I have always thought that this expression related to ghosts. People wanted the dead to go straight to heaven, and they were afraid that they might get stuck somehow, walking the earth in some sort of torment. I always found it odd that religious people were the ones who also would believe in ghosts. I don't know an atheist who does.
olddots
(10,237 posts)If you give a substantial prayer donation to the Church of Olddots.
Warren Stupidity
(48,181 posts)but the local sheriff locked that shit up. They gots them no sense of humors.
Response to Warren Stupidity (Original post)

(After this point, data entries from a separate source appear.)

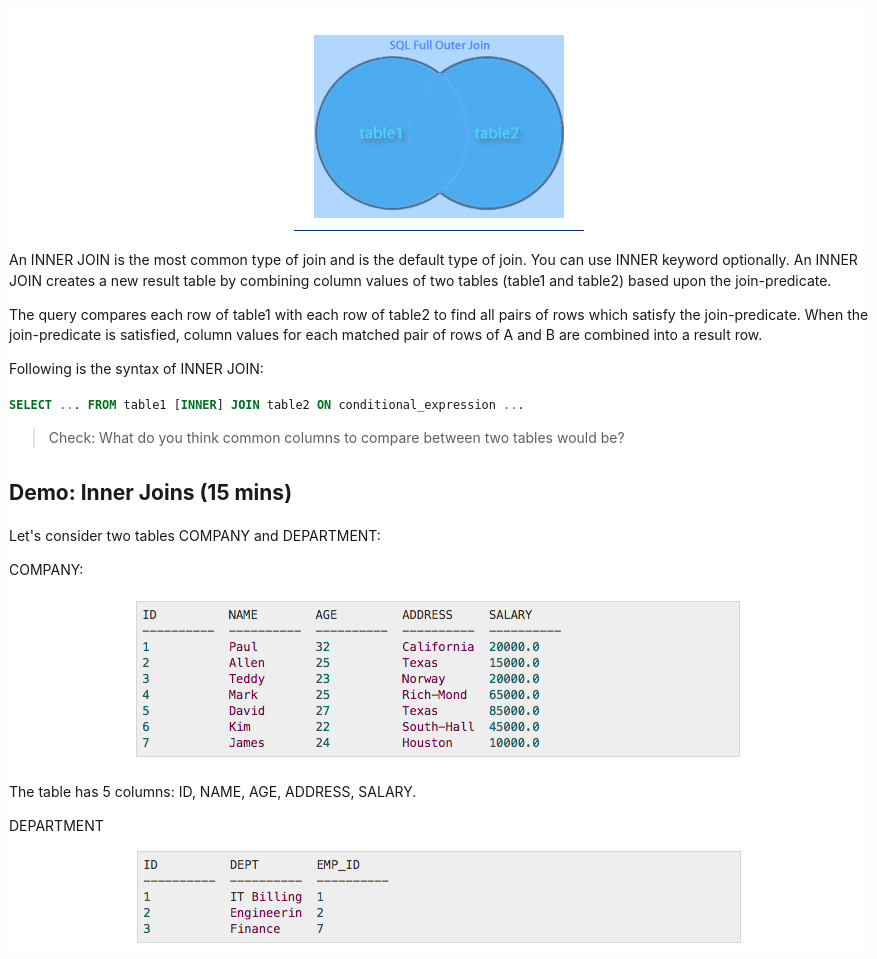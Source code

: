 <p align="center">
  <img src="screenshots/outer_join.png"/>
</p>

An INNER JOIN is the most common type of join and is the default type of join. You can use INNER keyword optionally. An INNER JOIN creates a new result table by combining column values of two tables (table1 and table2) based upon the join-predicate.

The query compares each row of table1 with each row of table2 to find all pairs of rows which satisfy the join-predicate. When the join-predicate is satisfied, column values for each matched pair of rows of A and B are combined into a result row.

Following is the syntax of INNER JOIN:  

```SQL
SELECT ... FROM table1 [INNER] JOIN table2 ON conditional_expression ...
```

> Check: What do you think common columns to compare between two tables would be?

## Demo: Inner Joins (15 mins)
Let's consider two tables COMPANY and DEPARTMENT:   

COMPANY:

<p align="center">
  <img src="screenshots/company.png"/>   
</p>

The table has 5 columns: ID, NAME, AGE, ADDRESS, SALARY.  

DEPARTMENT    

<p align="center">
  <img src="screenshots/department.png"/>   
</p>

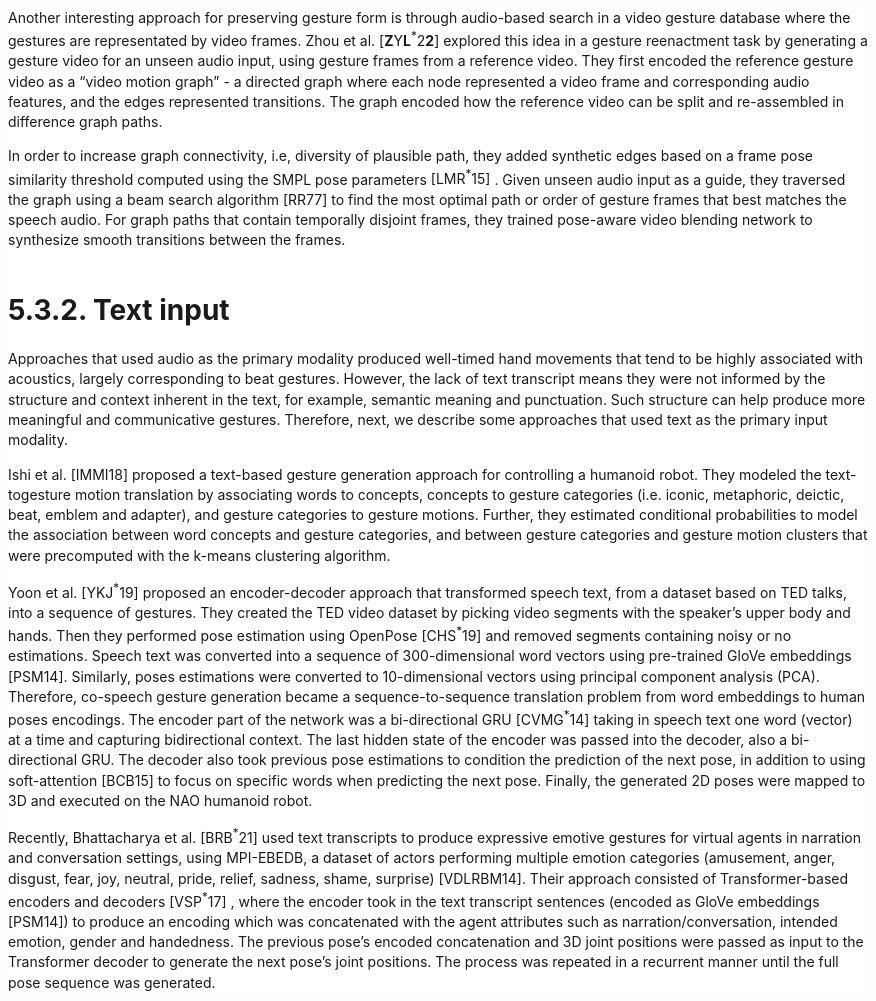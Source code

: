 Another interesting approach for preserving gesture form is through audio-based search in a video gesture database where the gestures are representated by video frames. Zhou et al. $[ \boldsymbol { Z } \boldsymbol { \mathrm { Y } } \mathbf { L } ^ { * } 2 \boldsymbol { 2 } ]$ explored this idea in a gesture reenactment task by generating a gesture video for an unseen audio input, using gesture frames from a reference video. They first encoded the reference gesture video as a “video motion graph” - a directed graph where each node represented a video frame and corresponding audio features, and the edges represented transitions. The graph encoded how the reference video can be split and re-assembled in difference graph paths.  

In order to increase graph connectivity, i.e, diversity of plausible path, they added synthetic edges based on a frame pose similarity threshold computed using the SMPL pose parameters $[ \mathrm { L M R ^ { * } } 1 5 ]$ . Given unseen audio input as a guide, they traversed the graph using a beam search algorithm [RR77] to find the most optimal path or order of gesture frames that best matches the speech audio. For graph paths that contain temporally disjoint frames, they trained pose-aware video blending network to synthesize smooth transitions between the frames.  

# 5.3.2. Text input  

Approaches that used audio as the primary modality produced well-timed hand movements that tend to be highly associated with acoustics, largely corresponding to beat gestures. However, the lack of text transcript means they were not informed by the structure and context inherent in the text, for example, semantic meaning and punctuation. Such structure can help produce more meaningful and communicative gestures. Therefore, next, we describe some approaches that used text as the primary input modality.  

Ishi et al. [IMMI18] proposed a text-based gesture generation approach for controlling a humanoid robot. They modeled the text-togesture motion translation by associating words to concepts, concepts to gesture categories (i.e. iconic, metaphoric, deictic, beat, emblem and adapter), and gesture categories to gesture motions. Further, they estimated conditional probabilities to model the association between word concepts and gesture categories, and between gesture categories and gesture motion clusters that were precomputed with the k-means clustering algorithm.  

Yoon et al. $\left[ \mathrm { Y K J } ^ { * } 1 9 \right]$ proposed an encoder-decoder approach that transformed speech text, from a dataset based on TED talks, into a sequence of gestures. They created the TED video dataset by picking video segments with the speaker’s upper body and hands. Then they performed pose estimation using OpenPose $\mathrm { [ C H S ^ { * } 1 9 ] }$ and removed segments containing noisy or no estimations. Speech text was converted into a sequence of 300-dimensional word vectors using pre-trained GloVe embeddings [PSM14]. Similarly, poses estimations were converted to 10-dimensional vectors using principal component analysis (PCA). Therefore, co-speech gesture generation became a sequence-to-sequence translation problem from word embeddings to human poses encodings. The encoder part of the network was a bi-directional GRU $[ \mathrm { C V M G ^ { * } } 1 4 ]$ taking in speech text one word (vector) at a time and capturing bidirectional context. The last hidden state of the encoder was passed into the decoder, also a bi-directional GRU. The decoder also took previous pose estimations to condition the prediction of the next pose, in addition to using soft-attention [BCB15] to focus on specific words when predicting the next pose. Finally, the generated 2D poses were mapped to 3D and executed on the NAO humanoid robot.  

Recently, Bhattacharya et al. $[ \mathrm { B R B } ^ { \ast } 2 1 ]$ used text transcripts to produce expressive emotive gestures for virtual agents in narration and conversation settings, using MPI-EBEDB, a dataset of actors performing multiple emotion categories (amusement, anger, disgust, fear, joy, neutral, pride, relief, sadness, shame, surprise) [VDLRBM14]. Their approach consisted of Transformer-based encoders and decoders $[ \mathrm { V S P ^ { * } 1 7 } ]$ , where the encoder took in the text transcript sentences (encoded as GloVe embeddings [PSM14]) to produce an encoding which was concatenated with the agent attributes such as narration/conversation, intended emotion, gender and handedness. The previous pose’s encoded concatenation and 3D joint positions were passed as input to the Transformer decoder to generate the next pose’s joint positions. The process was repeated in a recurrent manner until the full pose sequence was generated.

Pacifist Patriot This message was self-deleted by its author.
Warren Stupidity
(48,181 posts)Response to Warren Stupidity (Reply #22)
Pacifist Patriot This message was self-deleted by its author.
Lordquinton
(7,886 posts)right?
AlbertCat
(17,505 posts)..... Y'know where they think you are really "resting" in some kind of sleep until "the Trumpet will sound/ and the Dead shall be raised/ Incorruptible!"
The idea was, I think, that your corpse rotted because of your sins, and so you didn't rest in peace.... unless of course you were free of sin or until your "corruption" proceeded up until your sins were done, and you didn't rot anymore.
It's all that religious stuff of "When you die, you really don't die, you do something else."